H-1PV NS1 induces DNA damages via ROS production. (A) Cells were analyzed for the presence of DNA damages by immunofluorescence using an anti-γ-H2AX antibody at 24 h. NS1-expressing and H-1PV-infected cells display a specific nuclear staining pattern of γ-H2AX foci (see 100× magnification images at the top right corners). Untreated or mock-treated cells were used as a control. (B) Western blot analysis of phosphorylated H2AX levels in NS1-expressing (left) and H-1PV-infected (right) cells. NAC treatment effectively decreased the cellular levels of γ-H2AX. Actin was used as a loading control.

FIG. 10.

ROS are important mediators of H-1PV cytotoxicity in HeLa cells. (A) Twenty-four hours after infection with H-1PV (MOI, 1 PFU/cell), HeLa cells were loaded with DCFH-DA (10 μM, 1 h) and analyzed by FACS for ROS production.
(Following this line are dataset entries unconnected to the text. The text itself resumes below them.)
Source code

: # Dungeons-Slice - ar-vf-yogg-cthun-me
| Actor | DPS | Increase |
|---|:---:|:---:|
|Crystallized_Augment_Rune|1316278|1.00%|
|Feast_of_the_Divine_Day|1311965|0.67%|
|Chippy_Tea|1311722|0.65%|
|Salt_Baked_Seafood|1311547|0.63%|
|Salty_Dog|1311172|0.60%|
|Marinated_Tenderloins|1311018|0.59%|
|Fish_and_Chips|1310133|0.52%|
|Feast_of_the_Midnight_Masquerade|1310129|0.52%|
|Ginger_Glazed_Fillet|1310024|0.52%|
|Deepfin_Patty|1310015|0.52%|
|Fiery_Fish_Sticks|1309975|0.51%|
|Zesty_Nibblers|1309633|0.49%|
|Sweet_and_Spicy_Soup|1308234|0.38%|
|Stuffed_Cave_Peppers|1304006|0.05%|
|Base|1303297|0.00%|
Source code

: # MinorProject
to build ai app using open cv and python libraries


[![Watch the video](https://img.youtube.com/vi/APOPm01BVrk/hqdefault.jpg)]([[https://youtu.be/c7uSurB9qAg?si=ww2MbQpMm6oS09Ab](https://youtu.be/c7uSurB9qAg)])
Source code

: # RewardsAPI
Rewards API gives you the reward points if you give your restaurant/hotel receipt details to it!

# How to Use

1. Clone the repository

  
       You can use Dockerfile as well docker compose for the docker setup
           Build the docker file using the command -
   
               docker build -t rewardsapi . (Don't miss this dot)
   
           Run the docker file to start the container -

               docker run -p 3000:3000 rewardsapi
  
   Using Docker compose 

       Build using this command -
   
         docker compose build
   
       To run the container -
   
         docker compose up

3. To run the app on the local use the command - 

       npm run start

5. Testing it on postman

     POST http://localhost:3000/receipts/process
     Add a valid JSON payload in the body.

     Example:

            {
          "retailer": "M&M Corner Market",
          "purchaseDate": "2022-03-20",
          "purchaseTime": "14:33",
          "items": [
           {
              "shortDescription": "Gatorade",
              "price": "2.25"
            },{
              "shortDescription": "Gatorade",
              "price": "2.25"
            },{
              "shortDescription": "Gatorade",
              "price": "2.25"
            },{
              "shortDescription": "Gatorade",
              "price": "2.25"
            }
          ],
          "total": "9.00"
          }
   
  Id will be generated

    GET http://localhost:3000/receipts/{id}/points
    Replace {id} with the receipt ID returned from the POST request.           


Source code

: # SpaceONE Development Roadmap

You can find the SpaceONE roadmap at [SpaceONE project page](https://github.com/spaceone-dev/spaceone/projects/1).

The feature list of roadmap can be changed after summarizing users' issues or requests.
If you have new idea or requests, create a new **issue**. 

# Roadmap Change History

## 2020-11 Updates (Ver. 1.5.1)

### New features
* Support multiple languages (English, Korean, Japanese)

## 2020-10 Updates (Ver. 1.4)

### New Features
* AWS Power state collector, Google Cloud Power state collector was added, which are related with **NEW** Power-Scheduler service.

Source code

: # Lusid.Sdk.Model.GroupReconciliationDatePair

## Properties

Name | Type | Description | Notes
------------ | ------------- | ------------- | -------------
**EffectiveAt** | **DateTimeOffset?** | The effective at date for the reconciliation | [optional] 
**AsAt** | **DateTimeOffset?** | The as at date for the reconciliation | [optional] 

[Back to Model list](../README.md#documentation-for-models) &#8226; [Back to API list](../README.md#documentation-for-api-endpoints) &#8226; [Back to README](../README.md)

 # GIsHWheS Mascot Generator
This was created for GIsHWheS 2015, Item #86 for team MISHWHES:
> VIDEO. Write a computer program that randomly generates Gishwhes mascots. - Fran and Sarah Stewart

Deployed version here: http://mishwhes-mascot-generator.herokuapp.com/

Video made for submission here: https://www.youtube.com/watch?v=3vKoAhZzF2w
ROS accumulation was neutralized by the addition of the ROS scavenger GSH (5 mM). (B) Twenty-four and 48 h after infection, cell lysates were prepared and analyzed by Western blotting with the indicated antibodies. (C) Cell cycle distribution (top) and percentage of sub-G₁ apoptotic cell population (bottom) of mock-treated versus H-1PV-infected cells grown in the presence or absence of GSH (5 or 10 mM). A minimum of 20,000 cells were acquired and analyzed by FACS as described in Materials and Methods. Bars represent the means with relative standard deviations from three independent experiments, each performed in triplicate.

FIG. 11.

Tentative model of H-1PV cytotoxicity. After parvovirus infection, expression of NS1 triggers an oxidative stress with accumulation of intracellular ROS associated with DNA damage. As a consequence of DNA damage, cells accumulate in G₂ phase and then undergo apoptosis and ultimately lysis. NS1 may also induce DNA damage by directly nicking DNA, thereby contributing to the cell cycle arrest. Furthermore, ROS may also be produced during the execution of the apoptotic pathway, reinforcing the cytotoxic activity of the virus.